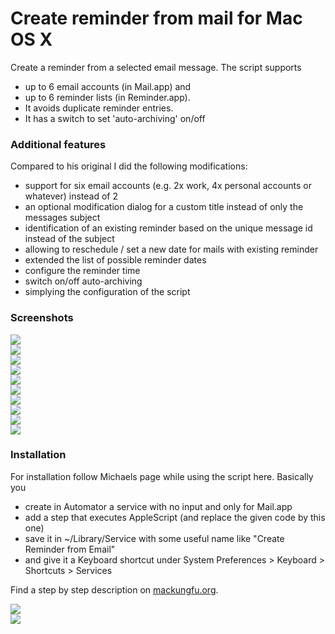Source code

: # Create reminder from mail for Mac OS X
Create a reminder from a selected email message. The script supports 

- up to 6 email accounts (in Mail.app) and 
- up to 6 reminder lists (in Reminder.app).
- It avoids duplicate reminder entries.
- It has a switch to set 'auto-archiving' on/off

### Additional features

Compared to his original I did the following modifications:

- support for six email accounts (e.g. 2x work, 4x personal accounts or whatever) instead of 2
- an optional modification dialog for a custom title instead of only the messages subject
- identification of an existing reminder based on the unique message id instead of the subject
- allowing to reschedule / set a new date for mails with existing reminder
- extended the list of possible reminder dates
- configure the reminder time
- switch on/off auto-archiving
- simplying the configuration of the script

### Screenshots

![](https://github.com/moritzregnier/create-reminder-from-mail-mac/blob/master/screenshots/emailreminder01.jpg)  
![](https://github.com/moritzregnier/create-reminder-from-mail-mac/blob/master/screenshots/emailreminder02.jpg)  
![](https://github.com/moritzregnier/create-reminder-from-mail-mac/blob/master/screenshots/emailreminder03.jpg)  
![](https://github.com/moritzregnier/create-reminder-from-mail-mac/blob/master/screenshots/emailreminder04.jpg)  
![](https://github.com/moritzregnier/create-reminder-from-mail-mac/blob/master/screenshots/emailreminder05.jpg)  
![](https://github.com/moritzregnier/create-reminder-from-mail-mac/blob/master/screenshots/emailreminder06.jpg)  
![](https://github.com/moritzregnier/create-reminder-from-mail-mac/blob/master/screenshots/emailreminder07.jpg)  
![](https://github.com/moritzregnier/create-reminder-from-mail-mac/blob/master/screenshots/emailreminder08.jpg)  
![](https://github.com/moritzregnier/create-reminder-from-mail-mac/blob/master/screenshots/emailreminder09.jpg)  
![](https://github.com/moritzregnier/create-reminder-from-mail-mac/blob/master/screenshots/emailreminder10.jpg)  

### Installation

For installation follow Michaels page while using the script here. Basically you 

- create in Automator a service with no input and only for Mail.app
- add a step that executes AppleScript (and replace the given code by this one)
- save it in ~/Library/Service with some useful name like "Create Reminder from Email"
- and give it a Keyboard shortcut under System Preferences > Keyboard > Shortcuts > Services 

Find a step by step description on [mackungfu.org](http://www.mackungfu.org/create-email-reminders-within-email-app).

![](https://github.com/moritzregnier/create-reminder-from-mail-mac/blob/master/screenshots/workflow.png)  
![](https://github.com/moritzregnier/create-reminder-from-mail-mac/blob/master/screenshots/keyboardshortcut.png)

+ + +

* **EXERCISE GOAL**:
Each record should be copied exactly, and each image left out.

* **YOUR SOLUTION**:
Source code

: # Create reminder from mail for Mac OS X
Create a reminder from a selected email message. The script supports 

- up to 6 email accounts (in Mail.app) and 
- up to 6 reminder lists (in Reminder.app).
- It avoids duplicate reminder entries.
- It has a switch to set 'auto-archiving' on/off

### Additional features

Compared to his original I did the following modifications:

- support for six email accounts (e.g. 2x work, 4x personal accounts or whatever) instead of 2
- an optional modification dialog for a custom title instead of only the messages subject
- identification of an existing reminder based on the unique message id instead of the subject
- allowing to reschedule / set a new date for mails with existing reminder
- extended the list of possible reminder dates
- configure the reminder time
- switch on/off auto-archiving
- simplying the configuration of the script

### Screenshots

![](https://github.com/moritzregnier/create-reminder-from-mail-mac/blob/master/screenshots/emailreminder01.jpg)  
![](https://github.com/moritzregnier/create-reminder-from-mail-mac/blob/master/screenshots/emailreminder02.jpg)  
![](https://github.com/moritzregnier/create-reminder-from-mail-mac/blob/master/screenshots/emailreminder03.jpg)  
![](https://github.com/moritzregnier/create-reminder-from-mail-mac/blob/master/screenshots/emailreminder04.jpg)  
![](https://github.com/moritzregnier/create-reminder-from-mail-mac/blob/master/screenshots/emailreminder05.jpg)  
![](https://github.com/moritzregnier/create-reminder-from-mail-mac/blob/master/screenshots/emailreminder06.jpg)  
![](https://github.com/moritzregnier/create-reminder-from-mail-mac/blob/master/screenshots/emailreminder07.jpg)  
![](https://github.com/moritzregnier/create-reminder-from-mail-mac/blob/master/screenshots/emailreminder08.jpg)  
![](https://github.com/moritzregnier/create-reminder-from-mail-mac/blob/master/screenshots/emailreminder09.jpg)  
![](https://github.com/moritzregnier/create-reminder-from-mail-mac/blob/master/screenshots/emailreminder10.jpg)  

### Installation

For installation follow Michaels page while using the script here. Basically you 

- create in Automator a service with no input and only for Mail.app
- add a step that executes AppleScript (and replace the given code by this one)
- save it in ~/Library/Service with some useful name like "Create Reminder from Email"
- and give it a Keyboard shortcut under System Preferences > Keyboard > Shortcuts > Services 

Find a step by step description on [mackungfu.org](http://www.mackungfu.org/create-email-reminders-within-email-app).

![](https://github.com/moritzregnier/create-reminder-from-mail-mac/blob/master/screenshots/workflow.png)  
![](https://github.com/moritzregnier/create-reminder-from-mail-mac/blob/master/screenshots/keyboardshortcut.png)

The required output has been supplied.